Many risks associated with driving a vehicle are intuitive; some are not.

Imprecision in identifying the risks of driving influences how insurers assess the value of automobile insurance. A recent Ontario Superior Court decision, Gilbraith v Intact Insurance Company, reminds insurers and insured persons how difficult it can be to properly assess and categorize risk at the outset of an insurance relationship.

This case will likely rise through appellate courts in Ontario, which provides an opportunity for the courts to clarify the risks that an auto insurance policy will reasonably cover.  

Gilbraith v Intact Insurance Company

Stephanie Gilbraith was walking along a sidewalk with a friend when a vehicle approached her from the opposite direction. As the vehicle passed, a passenger reached out the window and threw several eggs at Gilbraith and her friend, one of which struck Gilbraith in her right eye and severely damaged her central vision. The vehicle sped away and neither it nor the occupants have been identified.

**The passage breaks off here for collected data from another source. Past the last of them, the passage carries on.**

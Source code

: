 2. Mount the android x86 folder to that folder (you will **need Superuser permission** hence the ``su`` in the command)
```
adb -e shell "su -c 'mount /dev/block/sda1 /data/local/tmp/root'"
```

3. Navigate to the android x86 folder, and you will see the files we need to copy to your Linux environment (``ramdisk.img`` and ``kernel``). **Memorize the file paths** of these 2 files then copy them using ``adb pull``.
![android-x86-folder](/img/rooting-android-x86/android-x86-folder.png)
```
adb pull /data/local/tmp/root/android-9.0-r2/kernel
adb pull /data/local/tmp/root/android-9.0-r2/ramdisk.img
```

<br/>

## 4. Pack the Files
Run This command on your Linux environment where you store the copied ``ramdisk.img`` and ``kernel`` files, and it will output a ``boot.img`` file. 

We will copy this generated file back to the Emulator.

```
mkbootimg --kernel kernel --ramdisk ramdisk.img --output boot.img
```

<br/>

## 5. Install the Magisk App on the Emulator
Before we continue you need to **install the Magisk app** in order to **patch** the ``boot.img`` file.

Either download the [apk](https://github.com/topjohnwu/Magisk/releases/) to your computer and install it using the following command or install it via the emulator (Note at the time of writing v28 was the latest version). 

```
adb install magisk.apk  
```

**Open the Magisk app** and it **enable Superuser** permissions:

Gilbraith’s father had obtained insurance with Intact Insurance Company (“Intact”) and had opted to include the Ontario Policy Change Form (“OPCF”) 44R Family Protection Coverage in his policy. There was no dispute that Gilbraith was insured under this policy. The issue was whether the policy applied at all.

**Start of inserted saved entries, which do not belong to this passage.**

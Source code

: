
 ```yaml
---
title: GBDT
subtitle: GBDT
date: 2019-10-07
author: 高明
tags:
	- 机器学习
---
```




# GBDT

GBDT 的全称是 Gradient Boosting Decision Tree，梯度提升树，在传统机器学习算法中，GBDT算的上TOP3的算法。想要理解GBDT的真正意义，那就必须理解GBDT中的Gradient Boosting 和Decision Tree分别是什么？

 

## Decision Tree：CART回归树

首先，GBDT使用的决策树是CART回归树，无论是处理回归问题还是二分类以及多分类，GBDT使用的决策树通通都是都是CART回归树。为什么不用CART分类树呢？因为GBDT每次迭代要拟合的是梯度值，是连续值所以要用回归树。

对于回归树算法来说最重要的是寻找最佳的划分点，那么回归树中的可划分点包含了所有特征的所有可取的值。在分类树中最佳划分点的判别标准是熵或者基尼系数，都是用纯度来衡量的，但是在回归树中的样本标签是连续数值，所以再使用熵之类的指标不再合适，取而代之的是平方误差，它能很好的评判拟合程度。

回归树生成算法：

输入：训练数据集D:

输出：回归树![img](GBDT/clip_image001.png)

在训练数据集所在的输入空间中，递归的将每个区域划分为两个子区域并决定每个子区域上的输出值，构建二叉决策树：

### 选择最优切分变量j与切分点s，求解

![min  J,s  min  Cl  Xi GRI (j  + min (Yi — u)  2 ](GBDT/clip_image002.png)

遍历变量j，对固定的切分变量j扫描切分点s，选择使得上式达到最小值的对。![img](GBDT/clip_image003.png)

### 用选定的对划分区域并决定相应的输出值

Section 3 of OPCF 44R states as follows:

[T]he insurer shall indemnify an eligible claimant for the amount that he or she is legally entitled to recover from an inadequately insured motorist as compensatory damages in respect of bodily injury to or death of an insured person arising directly or indirectly from the use or operation of an automobile.

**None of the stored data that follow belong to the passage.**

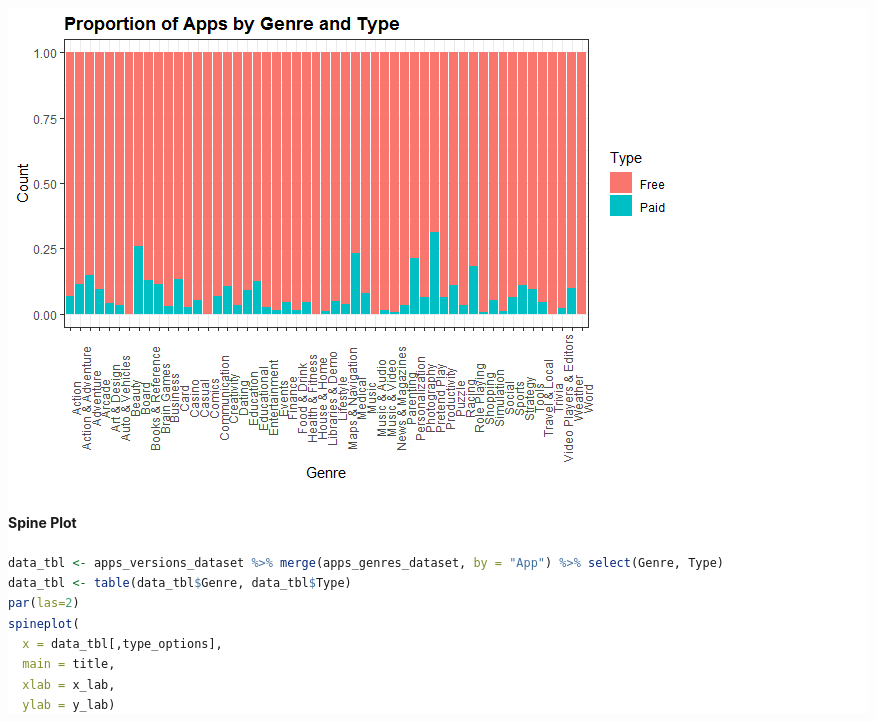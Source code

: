 ![](DataVisualization-QualitativeBivariateAnalysis_files/figure-markdown_github/unnamed-chunk-19-1.png)

#### Spine Plot

``` r
data_tbl <- apps_versions_dataset %>% merge(apps_genres_dataset, by = "App") %>% select(Genre, Type)
data_tbl <- table(data_tbl$Genre, data_tbl$Type)
par(las=2)
spineplot(
  x = data_tbl[,type_options],
  main = title,
  xlab = x_lab,
  ylab = y_lab)
```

Intact moved for summary judgment and argued that Gilbraith’s injuries did not arise directly or indirectly from the use or operation of an automobile. The court held that this issue was a genuine issue that would require a full trial to resolve and dismissed Intact’s motion.

The Purpose and Modified Causation Tests

Determining whether an injury arises “directly or indirectly from the use or operation of an automobile” requires two separate inquiries: (1) the purpose test and (2) the modified causation test.

1. The Purpose Test

The purpose test considers whether the impugned incident occurred in the course of an automobile’s ordinary and well-known activities.[1] The court interprets this test generically rather than focusing on the driver’s subjective intent. For example, in Russo v John Doe, the Court of Appeal found that drive-by-shootings were in an automobile’s ordinary and well-known activities—transporting passengers and apparatus (i.e. a gun) from one place to another. Following Russo, the Superior Court held that the tortfeasors in Gilbraith used the vehicle to carry passengers and cargo (i.e. eggs), which is a well-known use for a car.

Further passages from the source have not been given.